Monday, November 30, 2009

Equatorial Bulge Termination and shear at 40N or 41S Latitudes


Although the Equatorial Bulge is presumably due to the Elliptical shape of the Earth (due to centrifugal force slinging out the middle portion), the Google Earth photos and analyses show that the termination of the bulge is sharp and confined to about 1-2 degrees of Latitude. There is drastic shear developed along the 40th parallel, as evidenced by sudden changes in geography and subsurface features:
Nevertheless, at the Mendocino transform- which shears westward on the NORTH side, as seen by the shove to the west of the HI-EMPEROR SEAMOUNT chain, there is a rift near the continental slope which shears eastward until reaching the Cascade Mountains.

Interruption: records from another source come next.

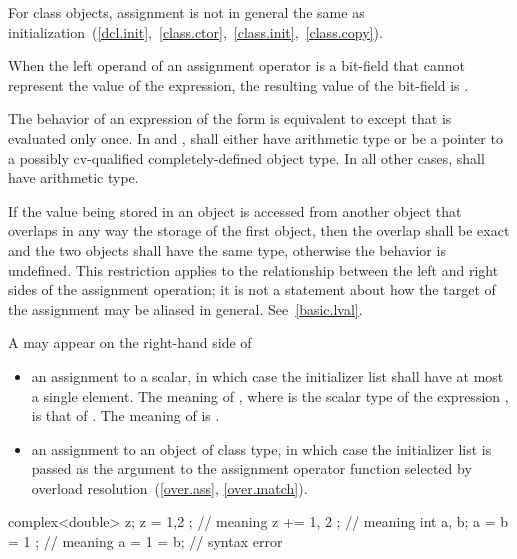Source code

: \pnum
\enternote 
For class objects, assignment is not in general the same as
initialization~(\ref{dcl.init},~\ref{class.ctor},~\ref{class.init},~\ref{class.copy}).
\exitnote 

\pnum
{}%
When the left operand of an assignment operator
is a bit-field that cannot represent the value of the expression, the
resulting value of the bit-field is
.

\pnum
The behavior of an expression of the form  \tcode{=}
 is equivalent to    except
that  is evaluated only once. In \tcode{+=} and \tcode{-=},
 shall either have arithmetic type or be a pointer to a
possibly cv-qualified completely-defined object type. In all other
cases,  shall have arithmetic type.

\pnum
If the value being stored in an object is accessed from another object that
overlaps in any way the storage of the first object, then the overlap shall be
exact and the two objects shall have the same type, otherwise the behavior is
undefined. \enternote This restriction applies to the relationship
between the left and right sides of the assignment operation; it is not a
statement about how the target of the assignment may be aliased in general.
See~\ref{basic.lval}. \exitnote

\pnum
A  may appear on the right-hand side of

\begin{itemize}
\item an assignment to a scalar, in which case the initializer list shall have
at most a single element. The meaning of , where  is the
scalar type of the expression , is that of . The meaning of
 is .

\item an assignment to an object of class type, in which case the initializer
list is passed as the argument to the assignment operator function selected by
overload resolution~(\ref{over.ass}, \ref{over.match}).
\end{itemize}

\enterexample
\begin{codeblock}
complex<double> z;
z = { 1,2 };              // meaning 
z += { 1, 2 };            // meaning 
int a, b;
a = b = { 1 };            // meaning 
a = { 1 } = b;            // syntax error
\end{codeblock}
\exitexample

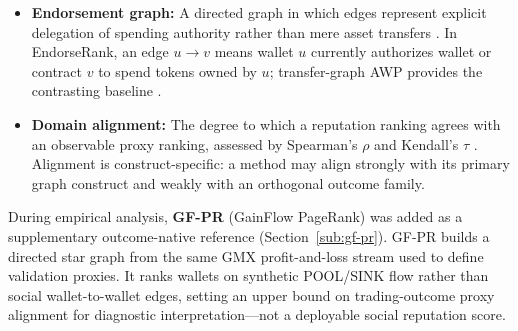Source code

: \begin{itemize}
\item \textbf{Endorsement graph:} A directed graph in which edges represent explicit delegation of spending authority rather than mere asset transfers . In EndorseRank, an edge $u \to v$ means wallet $u$ currently authorizes wallet or contract $v$ to spend tokens owned by $u$; transfer-graph AWP provides the contrasting baseline .
\item \textbf{Domain alignment:} The degree to which a reputation ranking agrees with an observable proxy ranking, assessed by Spearman's $\rho$ and Kendall's $\tau$ . Alignment is construct-specific: a method may align strongly with its primary graph construct and weakly with an orthogonal outcome family.
\end{itemize}


During empirical analysis, \textbf{GF-PR} (GainFlow PageRank) was added as a supplementary outcome-native reference (Section~\ref{sub:gf-pr}). GF-PR builds a directed star graph from the same GMX profit-and-loss stream used to define validation proxies. It ranks wallets on synthetic POOL/SINK flow rather than social wallet-to-wallet edges, setting an upper bound on trading-outcome proxy alignment for diagnostic interpretation---not a deployable social reputation score.

\begin{table}[htbp]
\centering
\caption{Supplementary extension added during empirical work (not part of the primary EndorseRank--AWP research question).}
\label{tab:supplementary-gf-pr}
\end{table}

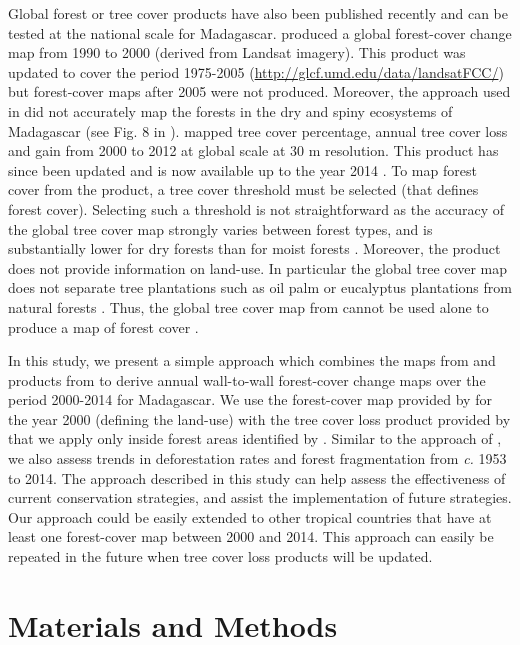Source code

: \documentclass[essd, classical]{copernicus}
\begin{document}
Global forest or tree cover products have also been published recently
and can be tested at the national scale for
Madagascar. \citet{Kim2014} produced a global forest-cover change map
from 1990 to 2000 (derived from Landsat imagery). This product was
updated to cover the period 1975-2005
(\url{http://glcf.umd.edu/data/landsatFCC/}) but forest-cover maps
after 2005 were not produced. Moreover, the approach used in
\citet{Kim2014} did not accurately map the forests in the dry and
spiny ecosystems of Madagascar (see Fig. 8 in \citet{Kim2014}).
\citet{Hansen2013} mapped tree cover percentage, annual tree cover
loss and gain from 2000 to 2012 at global scale at 30 m
resolution. This product has since been updated and is now available
up to the year 2014 \citep{Hansen2013}. To map forest cover from the
\citet{Hansen2013} product, a tree cover threshold must be selected
(that defines forest cover). Selecting such a threshold is not
straightforward as the accuracy of the global tree cover map strongly
varies between forest types, and is substantially lower for dry
forests than for moist forests \citep{Bastin2017}. Moreover, the
\citet{Hansen2013} product does not provide information on
land-use. In particular the global tree cover map does not separate
tree plantations such as oil palm or eucalyptus plantations from
natural forests \citep{Tropek2014}. Thus, the global tree cover map
from \citet{Hansen2013} cannot be used alone to produce a map of
forest cover \citep{Tyukavina2017}.

In this study, we present a simple approach which combines the maps
from \citet{Harper2007} and products from \citet{Hansen2013} to derive
annual wall-to-wall forest-cover change maps over the period 2000-2014
for Madagascar. We use the forest-cover map provided by
\citet{Harper2007} for the year 2000 (defining the land-use) with the
tree cover loss product provided by \citet{Hansen2013} that we apply
only inside forest areas identified by \citet{Harper2007}. Similar to
the approach of \citet{Harper2007}, we also assess trends in
deforestation rates and forest fragmentation from \emph{c.} 1953 to 2014. The
approach described in this study can help assess the effectiveness of
current conservation strategies, and assist the implementation of
future strategies. Our approach could be easily extended to other
tropical countries that have at least one forest-cover map between
2000 and 2014. This approach can easily be repeated in the future when
tree cover loss products will be updated.

\section{Materials and Methods}
\label{materials-and-methods}
\end{document}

In the southern hemisphere, EB apparently occurs at 41S, but the error in interpretation is about 1 degree Latitude, so this can be ignored. New Zealand is sheared North from South Island at the 40S latitude- similarly to Tasmania from Australia- yielding confirmation that shear occurs in this part of the Globe.
There are few locations on land in the southern Hemisphere to check further, and the shear lines in the ocean basins are scanty for E-W transforms, in the Southern Hemisphere.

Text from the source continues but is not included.